**Prompt:**
Nothing but a number should be written: the count of lines below that contain "made".

**Data to examine:**
####################

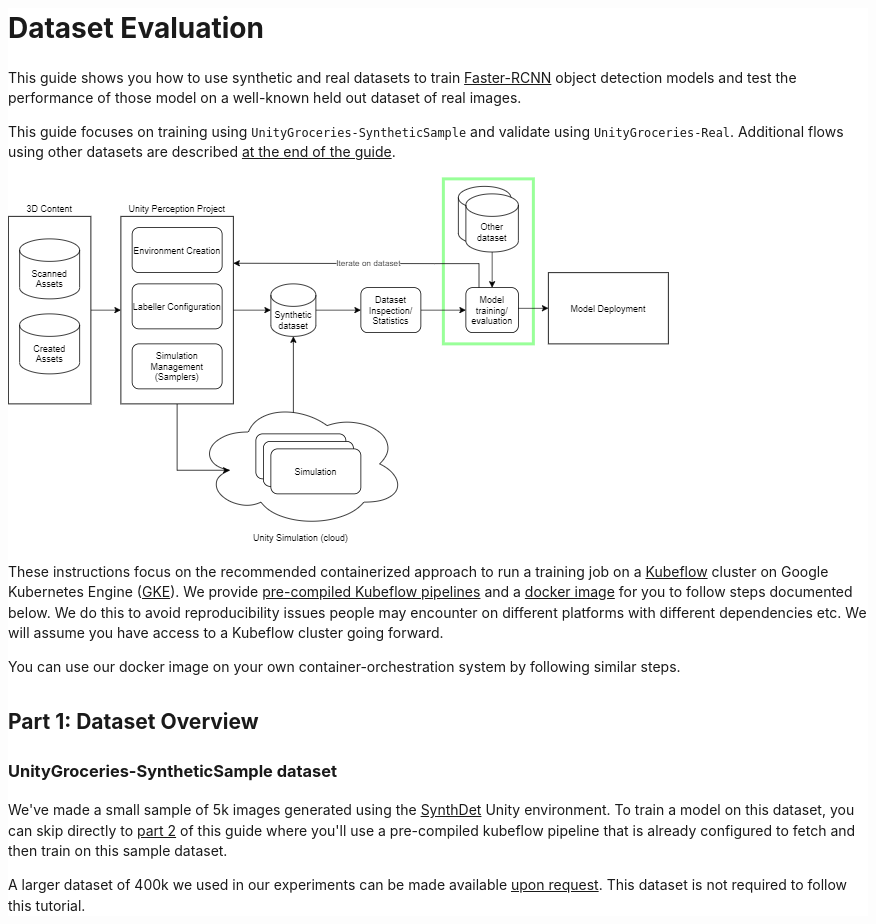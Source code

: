# Dataset Evaluation

This guide shows you how to use synthetic and real datasets to train [Faster-RCNN](https://arxiv.org/abs/1506.01497) object detection models and test the performance of those model on a well-known held out dataset of real images.

This guide focuses on training using `UnityGroceries-SyntheticSample` and validate using `UnityGroceries-Real`. Additional flows using other datasets are described [at the end of the guide](#other-training-methods).

![dataset evaluation](_images/synthetic_data_pipeline_dataset_evaluation.png)

These instructions focus on the recommended containerized approach to run a training job on a [Kubeflow](https://www.kubeflow.org/docs/gke/gcp-e2e) cluster on Google Kubernetes Engine ([GKE](https://cloud.google.com/kubernetes-engine)). We provide [pre-compiled Kubeflow pipelines](https://github.com/Unity-Technologies/datasetinsights/tree/0.2.x/kubeflow/compiled) and a [docker image](https://hub.docker.com/r/unitytechnologies/datasetinsights) for you to follow steps documented below. We do this to avoid reproducibility issues people may encounter on different platforms with different dependencies etc. We will assume you have access to a Kubeflow cluster going forward.

You can use our docker image on your own container-orchestration system by following similar steps.

## Part 1: Dataset Overview

### UnityGroceries-SyntheticSample dataset

We've made a small sample of 5k images generated using the [SynthDet](https://github.com/Unity-Technologies/SynthDet) Unity environment. To train a model on this dataset, you can skip directly to [part 2](#part-2-train-a-model) of this guide where you'll use a pre-compiled kubeflow pipeline that is already configured to fetch and then train on this sample dataset.

A larger dataset of 400k we used in our experiments can be made available [upon request](https://forms.gle/2BmZYQJmziq3ipK88). This dataset is not required to follow this tutorial.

####################

**Answer section:**
2